● **ASSIGNED TASK**
Output a character-exact copy of the data, images removed.

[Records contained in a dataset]

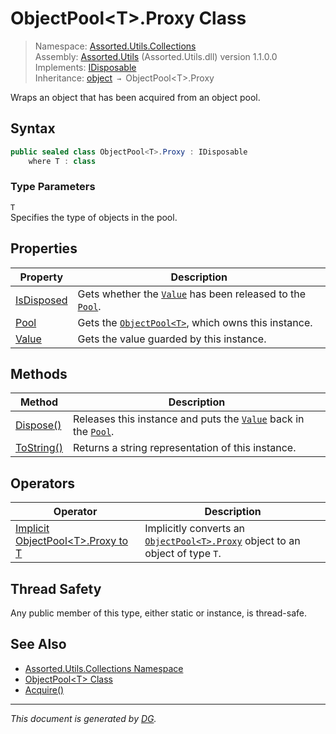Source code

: ﻿# ObjectPool\<T>.Proxy Class

> Namespace: [Assorted.Utils.Collections](index.md#assortedutilscollections-namespace)\
> Assembly: [Assorted.Utils](index.md) (Assorted.Utils.dll) version 1.1.0.0\
> Implements: [IDisposable](https://docs.microsoft.com/en-us/dotnet/api/system.idisposable)\
> Inheritance: [object](https://docs.microsoft.com/en-us/dotnet/api/system.object) `→` ObjectPool\<T>.Proxy

Wraps an object that has been acquired from an object pool.

## Syntax

```csharp
public sealed class ObjectPool<T>.Proxy : IDisposable
    where T : class
```

### Type Parameters

`T`\
Specifies the type of objects in the pool.

## Properties

Property | Description
--- | ---
[IsDisposed](Assorted.Utils.Collections.ObjectPool-1.Proxy.IsDisposed.md) | Gets whether the [`Value`](Assorted.Utils.Collections.ObjectPool-1.Proxy.Value.md) has been released to the [`Pool`](Assorted.Utils.Collections.ObjectPool-1.Proxy.Pool.md).
[Pool](Assorted.Utils.Collections.ObjectPool-1.Proxy.Pool.md) | Gets the [`ObjectPool<T>`](Assorted.Utils.Collections.ObjectPool-1.md), which owns this instance.
[Value](Assorted.Utils.Collections.ObjectPool-1.Proxy.Value.md) | Gets the value guarded by this instance.

## Methods

Method | Description
--- | ---
[Dispose()](Assorted.Utils.Collections.ObjectPool-1.Proxy.Dispose.md) | Releases this instance and puts the [`Value`](Assorted.Utils.Collections.ObjectPool-1.Proxy.Value.md) back in the [`Pool`](Assorted.Utils.Collections.ObjectPool-1.Proxy.Pool.md).
[ToString()](Assorted.Utils.Collections.ObjectPool-1.Proxy.ToString.md) | Returns a string representation of this instance.

## Operators

Operator | Description
--- | ---
[Implicit ObjectPool\<T>.Proxy to T](Assorted.Utils.Collections.ObjectPool-1.Proxy.op_Implicit.md) | Implicitly converts an [`ObjectPool<T>.Proxy`](Assorted.Utils.Collections.ObjectPool-1.Proxy.md) object to an object of type `T`.

## Thread Safety

Any public member of this type, either static or instance, is thread\-safe.

## See Also

- [Assorted.Utils.Collections Namespace](index.md#assortedutilscollections-namespace)
- [ObjectPool\<T> Class](Assorted.Utils.Collections.ObjectPool-1.md)
- [Acquire()](Assorted.Utils.Collections.ObjectPool-1.Acquire.md)

---

_This document is generated by [DG](https://github.com/Khojasteh/dg)._
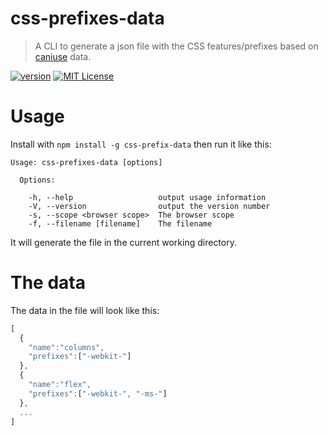 # css-prefixes-data

> A CLI to generate a json file with the CSS features/prefixes based on [caniuse](http://caniuse.com/) data.

[![version](https://img.shields.io/npm/v/css-prefixes-data.svg?style=flat-square)](http://npm.im/css-prefixes-data)
[![MIT License](https://img.shields.io/npm/l/css-prefixes-data.svg?style=flat-square)](http://opensource.org/licenses/MIT)

# Usage

Install with `npm install -g css-prefix-data` then run it like this:

```shell
Usage: css-prefixes-data [options]

  Options:

    -h, --help                   output usage information
    -V, --version                output the version number
    -s, --scope <browser scope>  The browser scope
    -f, --filename [filename]    The filename

```

It will generate the file in the current working directory.

# The data

The data in the file will look like this:

```js
[
  {
    "name":"columns",
    "prefixes":["-webkit-"]
  },
  {
    "name":"flex",
    "prefixes":["-webkit-", "-ms-"]
  },
  ...
]
```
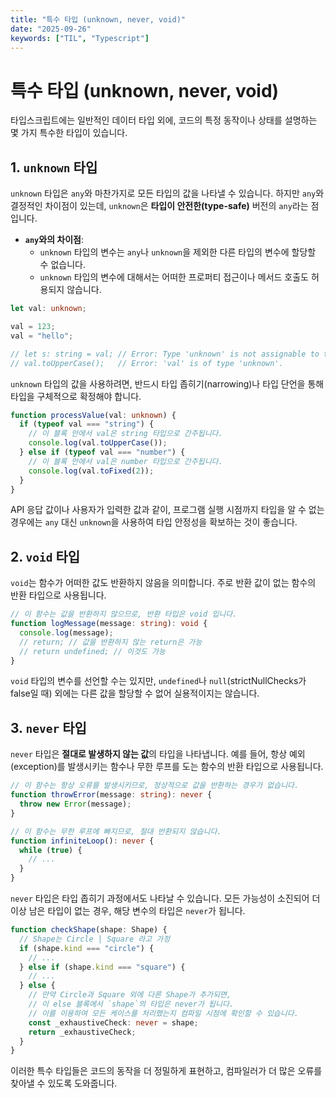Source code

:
 ```yaml
---
title: "특수 타입 (unknown, never, void)"
date: "2025-09-26"
keywords: ["TIL", "Typescript"]
---
```


# 특수 타입 (unknown, never, void)

타입스크립트에는 일반적인 데이터 타입 외에, 코드의 특정 동작이나 상태를 설명하는 몇 가지 특수한 타입이 있습니다.

## 1. `unknown` 타입

`unknown` 타입은 `any`와 마찬가지로 모든 타입의 값을 나타낼 수 있습니다. 하지만 `any`와 결정적인 차이점이 있는데, `unknown`은 **타입이 안전한(type-safe)** 버전의 `any`라는 점입니다.

- **`any`와의 차이점**:
  - `unknown` 타입의 변수는 `any`나 `unknown`을 제외한 다른 타입의 변수에 할당할 수 없습니다.
  - `unknown` 타입의 변수에 대해서는 어떠한 프로퍼티 접근이나 메서드 호출도 허용되지 않습니다.

```typescript
let val: unknown;

val = 123;
val = "hello";

// let s: string = val; // Error: Type 'unknown' is not assignable to type 'string'.
// val.toUpperCase();   // Error: 'val' is of type 'unknown'.
```

`unknown` 타입의 값을 사용하려면, 반드시 타입 좁히기(narrowing)나 타입 단언을 통해 타입을 구체적으로 확정해야 합니다.

```typescript
function processValue(val: unknown) {
  if (typeof val === "string") {
    // 이 블록 안에서 val은 string 타입으로 간주됩니다.
    console.log(val.toUpperCase());
  } else if (typeof val === "number") {
    // 이 블록 안에서 val은 number 타입으로 간주됩니다.
    console.log(val.toFixed(2));
  }
}
```

API 응답 값이나 사용자가 입력한 값과 같이, 프로그램 실행 시점까지 타입을 알 수 없는 경우에는 `any` 대신 `unknown`을 사용하여 타입 안정성을 확보하는 것이 좋습니다.

## 2. `void` 타입

`void`는 함수가 어떠한 값도 반환하지 않음을 의미합니다. 주로 반환 값이 없는 함수의 반환 타입으로 사용됩니다.

```typescript
// 이 함수는 값을 반환하지 않으므로, 반환 타입은 void 입니다.
function logMessage(message: string): void {
  console.log(message);
  // return; // 값을 반환하지 않는 return은 가능
  // return undefined; // 이것도 가능
}
```

`void` 타입의 변수를 선언할 수는 있지만, `undefined`나 `null`(strictNullChecks가 false일 때) 외에는 다른 값을 할당할 수 없어 실용적이지는 않습니다.

## 3. `never` 타입

`never` 타입은 **절대로 발생하지 않는 값**의 타입을 나타냅니다. 예를 들어, 항상 예외(exception)를 발생시키는 함수나 무한 루프를 도는 함수의 반환 타입으로 사용됩니다.

```typescript
// 이 함수는 항상 오류를 발생시키므로, 정상적으로 값을 반환하는 경우가 없습니다.
function throwError(message: string): never {
  throw new Error(message);
}

// 이 함수는 무한 루프에 빠지므로, 절대 반환되지 않습니다.
function infiniteLoop(): never {
  while (true) {
    // ...
  }
}
```

`never` 타입은 타입 좁히기 과정에서도 나타날 수 있습니다. 모든 가능성이 소진되어 더 이상 남은 타입이 없는 경우, 해당 변수의 타입은 `never`가 됩니다.

```typescript
function checkShape(shape: Shape) {
  // Shape는 Circle | Square 라고 가정
  if (shape.kind === "circle") {
    // ...
  } else if (shape.kind === "square") {
    // ...
  } else {
    // 만약 Circle과 Square 외에 다른 Shape가 추가되면,
    // 이 else 블록에서 `shape`의 타입은 never가 됩니다.
    // 이를 이용하여 모든 케이스를 처리했는지 컴파일 시점에 확인할 수 있습니다.
    const _exhaustiveCheck: never = shape;
    return _exhaustiveCheck;
  }
}
```

이러한 특수 타입들은 코드의 동작을 더 정밀하게 표현하고, 컴파일러가 더 많은 오류를 찾아낼 수 있도록 도와줍니다.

● **SOLUTION TO THE PROBLEM**
Source code

: ﻿# ObjectPool\<T>.Proxy Class

> Namespace: [Assorted.Utils.Collections](index.md#assortedutilscollections-namespace)\
> Assembly: [Assorted.Utils](index.md) (Assorted.Utils.dll) version 1.1.0.0\
> Implements: [IDisposable](https://docs.microsoft.com/en-us/dotnet/api/system.idisposable)\
> Inheritance: [object](https://docs.microsoft.com/en-us/dotnet/api/system.object) `→` ObjectPool\<T>.Proxy

Wraps an object that has been acquired from an object pool.

## Syntax

```csharp
public sealed class ObjectPool<T>.Proxy : IDisposable
    where T : class
```

### Type Parameters

`T`\
Specifies the type of objects in the pool.

## Properties

Property | Description
--- | ---
[IsDisposed](Assorted.Utils.Collections.ObjectPool-1.Proxy.IsDisposed.md) | Gets whether the [`Value`](Assorted.Utils.Collections.ObjectPool-1.Proxy.Value.md) has been released to the [`Pool`](Assorted.Utils.Collections.ObjectPool-1.Proxy.Pool.md).
[Pool](Assorted.Utils.Collections.ObjectPool-1.Proxy.Pool.md) | Gets the [`ObjectPool<T>`](Assorted.Utils.Collections.ObjectPool-1.md), which owns this instance.
[Value](Assorted.Utils.Collections.ObjectPool-1.Proxy.Value.md) | Gets the value guarded by this instance.

## Methods

Method | Description
--- | ---
[Dispose()](Assorted.Utils.Collections.ObjectPool-1.Proxy.Dispose.md) | Releases this instance and puts the [`Value`](Assorted.Utils.Collections.ObjectPool-1.Proxy.Value.md) back in the [`Pool`](Assorted.Utils.Collections.ObjectPool-1.Proxy.Pool.md).
[ToString()](Assorted.Utils.Collections.ObjectPool-1.Proxy.ToString.md) | Returns a string representation of this instance.

## Operators

Operator | Description
--- | ---
[Implicit ObjectPool\<T>.Proxy to T](Assorted.Utils.Collections.ObjectPool-1.Proxy.op_Implicit.md) | Implicitly converts an [`ObjectPool<T>.Proxy`](Assorted.Utils.Collections.ObjectPool-1.Proxy.md) object to an object of type `T`.

## Thread Safety

Any public member of this type, either static or instance, is thread\-safe.

## See Also

- [Assorted.Utils.Collections Namespace](index.md#assortedutilscollections-namespace)
- [ObjectPool\<T> Class](Assorted.Utils.Collections.ObjectPool-1.md)
- [Acquire()](Assorted.Utils.Collections.ObjectPool-1.Acquire.md)

---

_This document is generated by [DG](https://github.com/Khojasteh/dg)._
 # css-prefixes-data

> A CLI to generate a json file with the CSS features/prefixes based on [caniuse](http://caniuse.com/) data.

[![version](https://img.shields.io/npm/v/css-prefixes-data.svg?style=flat-square)](http://npm.im/css-prefixes-data)
[![MIT License](https://img.shields.io/npm/l/css-prefixes-data.svg?style=flat-square)](http://opensource.org/licenses/MIT)

# Usage

Install with `npm install -g css-prefix-data` then run it like this:

```shell
Usage: css-prefixes-data [options]

  Options:

    -h, --help                   output usage information
    -V, --version                output the version number
    -s, --scope <browser scope>  The browser scope
    -f, --filename [filename]    The filename

```

It will generate the file in the current working directory.

# The data

The data in the file will look like this:

```js
[
  {
    "name":"columns",
    "prefixes":["-webkit-"]
  },
  {
    "name":"flex",
    "prefixes":["-webkit-", "-ms-"]
  },
  ...
]
```
Source code

:
 ```yaml
---
title: "특수 타입 (unknown, never, void)"
date: "2025-09-26"
keywords: ["TIL", "Typescript"]
---
```


# 특수 타입 (unknown, never, void)

타입스크립트에는 일반적인 데이터 타입 외에, 코드의 특정 동작이나 상태를 설명하는 몇 가지 특수한 타입이 있습니다.

## 1. `unknown` 타입

`unknown` 타입은 `any`와 마찬가지로 모든 타입의 값을 나타낼 수 있습니다. 하지만 `any`와 결정적인 차이점이 있는데, `unknown`은 **타입이 안전한(type-safe)** 버전의 `any`라는 점입니다.

- **`any`와의 차이점**:
  - `unknown` 타입의 변수는 `any`나 `unknown`을 제외한 다른 타입의 변수에 할당할 수 없습니다.
  - `unknown` 타입의 변수에 대해서는 어떠한 프로퍼티 접근이나 메서드 호출도 허용되지 않습니다.

```typescript
let val: unknown;

val = 123;
val = "hello";

// let s: string = val; // Error: Type 'unknown' is not assignable to type 'string'.
// val.toUpperCase();   // Error: 'val' is of type 'unknown'.
```

`unknown` 타입의 값을 사용하려면, 반드시 타입 좁히기(narrowing)나 타입 단언을 통해 타입을 구체적으로 확정해야 합니다.

```typescript
function processValue(val: unknown) {
  if (typeof val === "string") {
    // 이 블록 안에서 val은 string 타입으로 간주됩니다.
    console.log(val.toUpperCase());
  } else if (typeof val === "number") {
    // 이 블록 안에서 val은 number 타입으로 간주됩니다.
    console.log(val.toFixed(2));
  }
}
```

API 응답 값이나 사용자가 입력한 값과 같이, 프로그램 실행 시점까지 타입을 알 수 없는 경우에는 `any` 대신 `unknown`을 사용하여 타입 안정성을 확보하는 것이 좋습니다.

## 2. `void` 타입

`void`는 함수가 어떠한 값도 반환하지 않음을 의미합니다. 주로 반환 값이 없는 함수의 반환 타입으로 사용됩니다.

```typescript
// 이 함수는 값을 반환하지 않으므로, 반환 타입은 void 입니다.
function logMessage(message: string): void {
  console.log(message);
  // return; // 값을 반환하지 않는 return은 가능
  // return undefined; // 이것도 가능
}
```

`void` 타입의 변수를 선언할 수는 있지만, `undefined`나 `null`(strictNullChecks가 false일 때) 외에는 다른 값을 할당할 수 없어 실용적이지는 않습니다.

## 3. `never` 타입

`never` 타입은 **절대로 발생하지 않는 값**의 타입을 나타냅니다. 예를 들어, 항상 예외(exception)를 발생시키는 함수나 무한 루프를 도는 함수의 반환 타입으로 사용됩니다.

```typescript
// 이 함수는 항상 오류를 발생시키므로, 정상적으로 값을 반환하는 경우가 없습니다.
function throwError(message: string): never {
  throw new Error(message);
}

// 이 함수는 무한 루프에 빠지므로, 절대 반환되지 않습니다.
function infiniteLoop(): never {
  while (true) {
    // ...
  }
}
```

`never` 타입은 타입 좁히기 과정에서도 나타날 수 있습니다. 모든 가능성이 소진되어 더 이상 남은 타입이 없는 경우, 해당 변수의 타입은 `never`가 됩니다.

```typescript
function checkShape(shape: Shape) {
  // Shape는 Circle | Square 라고 가정
  if (shape.kind === "circle") {
    // ...
  } else if (shape.kind === "square") {
    // ...
  } else {
    // 만약 Circle과 Square 외에 다른 Shape가 추가되면,
    // 이 else 블록에서 `shape`의 타입은 never가 됩니다.
    // 이를 이용하여 모든 케이스를 처리했는지 컴파일 시점에 확인할 수 있습니다.
    const _exhaustiveCheck: never = shape;
    return _exhaustiveCheck;
  }
}
```

이러한 특수 타입들은 코드의 동작을 더 정밀하게 표현하고, 컴파일러가 더 많은 오류를 찾아낼 수 있도록 도와줍니다.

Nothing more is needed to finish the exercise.